Thomson’s full speech has been reproduced here.
“Both [Google and Facebook] could have done far more to highlight that there is a hierarchy of content, but, instead, they have prospered mightily by peddling a flat earth philosophy that doesn’t wish to distinguish between the fake and the real because they make copious amounts of money from both – for them, free content has been free money,” Thomson raged.
“It is risible, no, no, no, beyond risible, that Google/YouTube, which has earned, literally, hundreds of billions of dollars from other people’s content, should now be lamenting that it can’t possibly be held responsible for monitoring that content,” he said, delighting in Google’s current ad bans for showing ads next to hate videos on YouTube.

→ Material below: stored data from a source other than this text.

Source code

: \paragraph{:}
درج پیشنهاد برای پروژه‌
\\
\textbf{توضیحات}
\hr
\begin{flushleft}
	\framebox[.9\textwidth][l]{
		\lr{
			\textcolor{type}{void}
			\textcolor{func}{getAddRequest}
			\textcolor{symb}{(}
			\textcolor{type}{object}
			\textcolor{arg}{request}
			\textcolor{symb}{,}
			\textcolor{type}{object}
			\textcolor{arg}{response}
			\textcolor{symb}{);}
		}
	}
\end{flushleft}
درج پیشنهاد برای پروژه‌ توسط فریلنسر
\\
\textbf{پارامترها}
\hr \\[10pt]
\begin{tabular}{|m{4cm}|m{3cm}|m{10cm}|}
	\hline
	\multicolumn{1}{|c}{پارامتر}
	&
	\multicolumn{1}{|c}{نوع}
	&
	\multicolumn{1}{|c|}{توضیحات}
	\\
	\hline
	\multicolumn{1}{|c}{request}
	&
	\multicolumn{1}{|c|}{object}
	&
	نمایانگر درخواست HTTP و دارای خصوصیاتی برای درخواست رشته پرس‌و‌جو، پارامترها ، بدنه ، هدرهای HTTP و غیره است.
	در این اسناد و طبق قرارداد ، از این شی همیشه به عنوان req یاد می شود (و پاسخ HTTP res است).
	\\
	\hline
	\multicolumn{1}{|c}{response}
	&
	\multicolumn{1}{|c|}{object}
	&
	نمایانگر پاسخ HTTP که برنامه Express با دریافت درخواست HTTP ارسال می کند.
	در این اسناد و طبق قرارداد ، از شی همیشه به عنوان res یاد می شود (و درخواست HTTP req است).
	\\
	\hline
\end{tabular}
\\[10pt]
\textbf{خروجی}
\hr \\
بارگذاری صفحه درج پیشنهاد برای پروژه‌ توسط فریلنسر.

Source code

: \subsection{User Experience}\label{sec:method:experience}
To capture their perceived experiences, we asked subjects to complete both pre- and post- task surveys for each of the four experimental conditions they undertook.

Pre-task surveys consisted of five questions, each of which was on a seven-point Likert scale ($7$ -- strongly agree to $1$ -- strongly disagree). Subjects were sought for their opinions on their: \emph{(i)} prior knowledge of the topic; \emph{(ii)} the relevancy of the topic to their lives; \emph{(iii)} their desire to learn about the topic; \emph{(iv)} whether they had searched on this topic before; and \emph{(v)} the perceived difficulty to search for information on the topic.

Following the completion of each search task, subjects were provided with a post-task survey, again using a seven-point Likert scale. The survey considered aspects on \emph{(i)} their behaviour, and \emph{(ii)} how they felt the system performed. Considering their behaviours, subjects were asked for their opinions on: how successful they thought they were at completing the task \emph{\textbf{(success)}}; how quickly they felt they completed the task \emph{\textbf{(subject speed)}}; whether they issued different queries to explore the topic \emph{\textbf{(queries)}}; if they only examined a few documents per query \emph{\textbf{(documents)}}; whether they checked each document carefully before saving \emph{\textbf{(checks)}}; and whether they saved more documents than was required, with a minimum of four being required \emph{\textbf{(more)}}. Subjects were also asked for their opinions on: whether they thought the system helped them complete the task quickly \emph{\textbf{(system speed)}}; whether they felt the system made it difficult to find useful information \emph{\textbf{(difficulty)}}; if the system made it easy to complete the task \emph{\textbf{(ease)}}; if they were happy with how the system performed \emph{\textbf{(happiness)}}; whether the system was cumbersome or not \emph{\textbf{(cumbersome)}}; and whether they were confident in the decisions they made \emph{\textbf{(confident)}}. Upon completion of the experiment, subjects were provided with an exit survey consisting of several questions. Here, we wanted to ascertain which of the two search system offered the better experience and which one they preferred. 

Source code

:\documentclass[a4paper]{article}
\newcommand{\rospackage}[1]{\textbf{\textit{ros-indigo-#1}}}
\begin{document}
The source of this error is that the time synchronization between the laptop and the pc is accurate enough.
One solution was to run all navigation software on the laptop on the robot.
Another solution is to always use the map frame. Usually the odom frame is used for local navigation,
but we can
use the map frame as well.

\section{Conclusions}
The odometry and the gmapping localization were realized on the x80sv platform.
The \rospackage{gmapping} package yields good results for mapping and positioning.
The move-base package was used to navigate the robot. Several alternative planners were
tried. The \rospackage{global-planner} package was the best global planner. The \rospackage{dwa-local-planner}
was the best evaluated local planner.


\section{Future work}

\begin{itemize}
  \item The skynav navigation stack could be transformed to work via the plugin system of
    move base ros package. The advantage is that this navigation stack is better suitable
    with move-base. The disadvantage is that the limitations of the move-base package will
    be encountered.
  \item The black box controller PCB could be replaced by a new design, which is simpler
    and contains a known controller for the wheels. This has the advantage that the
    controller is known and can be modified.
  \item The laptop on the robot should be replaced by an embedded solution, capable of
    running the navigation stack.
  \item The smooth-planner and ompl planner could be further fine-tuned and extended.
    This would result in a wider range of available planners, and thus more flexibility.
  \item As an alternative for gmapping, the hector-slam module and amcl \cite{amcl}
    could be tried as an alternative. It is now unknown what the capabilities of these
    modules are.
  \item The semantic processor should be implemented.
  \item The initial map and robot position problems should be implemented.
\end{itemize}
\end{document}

“Google has been reactive in their response to controversy, and you do wonder whether they will start to invest more and frankly be more candid about their role as a publisher,” said Thomson. “They claim to be a technology company, and that absolves them of any responsibility of what they publish.”
Interestingly, the federal government’s new media laws – due to be debated in the senate anytime soon – will include caveats that Google and Facebook will have to start paying for content it takes from Australian publishers.
The gripe is that the two can simply reproduce any publishers content for free and then monetise it with ads, while traditional media is weighed down with the enormous cost of producing it in the first place.
“The digital duopoly has rewritten the rules in a way that has written much journalism and integrity out of the script,” Thomson said.
“The only cost of content for these companies has been lucrative contracts for lobbyists and lawyers, but the social cost of that strategy is far higher, as is becoming painfully and thankfully clear.
“It really is time to pay more attention to these algorithms, which are clearly set, tuned and adjusted by the companies to suit their own interests and are far from being objective,” he said.